+++ DATA TO USE +++
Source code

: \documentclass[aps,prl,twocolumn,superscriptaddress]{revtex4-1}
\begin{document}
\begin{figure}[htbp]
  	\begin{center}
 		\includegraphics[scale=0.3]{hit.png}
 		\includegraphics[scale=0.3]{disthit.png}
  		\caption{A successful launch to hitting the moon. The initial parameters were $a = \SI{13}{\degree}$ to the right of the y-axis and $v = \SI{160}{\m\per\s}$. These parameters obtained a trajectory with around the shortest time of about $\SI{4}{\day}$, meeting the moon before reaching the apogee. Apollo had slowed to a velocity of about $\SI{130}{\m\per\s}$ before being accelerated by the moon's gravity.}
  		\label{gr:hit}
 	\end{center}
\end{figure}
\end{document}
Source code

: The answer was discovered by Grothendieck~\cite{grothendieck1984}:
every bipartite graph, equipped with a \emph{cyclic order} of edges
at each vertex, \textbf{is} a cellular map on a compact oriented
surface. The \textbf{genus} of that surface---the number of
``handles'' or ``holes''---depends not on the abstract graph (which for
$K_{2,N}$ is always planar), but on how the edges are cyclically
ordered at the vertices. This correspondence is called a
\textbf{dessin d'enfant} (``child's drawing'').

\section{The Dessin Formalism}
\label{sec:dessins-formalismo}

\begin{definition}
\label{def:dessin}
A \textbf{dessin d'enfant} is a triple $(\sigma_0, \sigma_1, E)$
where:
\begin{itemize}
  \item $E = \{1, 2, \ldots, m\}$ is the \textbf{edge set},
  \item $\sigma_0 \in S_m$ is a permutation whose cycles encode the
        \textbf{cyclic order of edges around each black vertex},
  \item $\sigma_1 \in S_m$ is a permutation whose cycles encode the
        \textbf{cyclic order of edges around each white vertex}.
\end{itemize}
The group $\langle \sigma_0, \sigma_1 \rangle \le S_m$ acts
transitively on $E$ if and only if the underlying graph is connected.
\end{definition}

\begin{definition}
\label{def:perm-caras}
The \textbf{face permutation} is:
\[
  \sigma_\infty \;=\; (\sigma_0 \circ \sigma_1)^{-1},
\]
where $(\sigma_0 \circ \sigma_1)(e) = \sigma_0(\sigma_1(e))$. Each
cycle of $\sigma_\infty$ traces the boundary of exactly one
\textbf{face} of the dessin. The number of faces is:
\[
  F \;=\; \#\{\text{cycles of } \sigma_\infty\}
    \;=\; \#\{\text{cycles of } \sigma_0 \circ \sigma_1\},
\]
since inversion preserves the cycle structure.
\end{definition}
+++
Only lines with the word "whose" are needed. Copy them from the preceding records.

  \item $\sigma_0 \in S_m$ is a permutation whose cycles encode the
  \item $\sigma_1 \in S_m$ is a permutation whose cycles encode the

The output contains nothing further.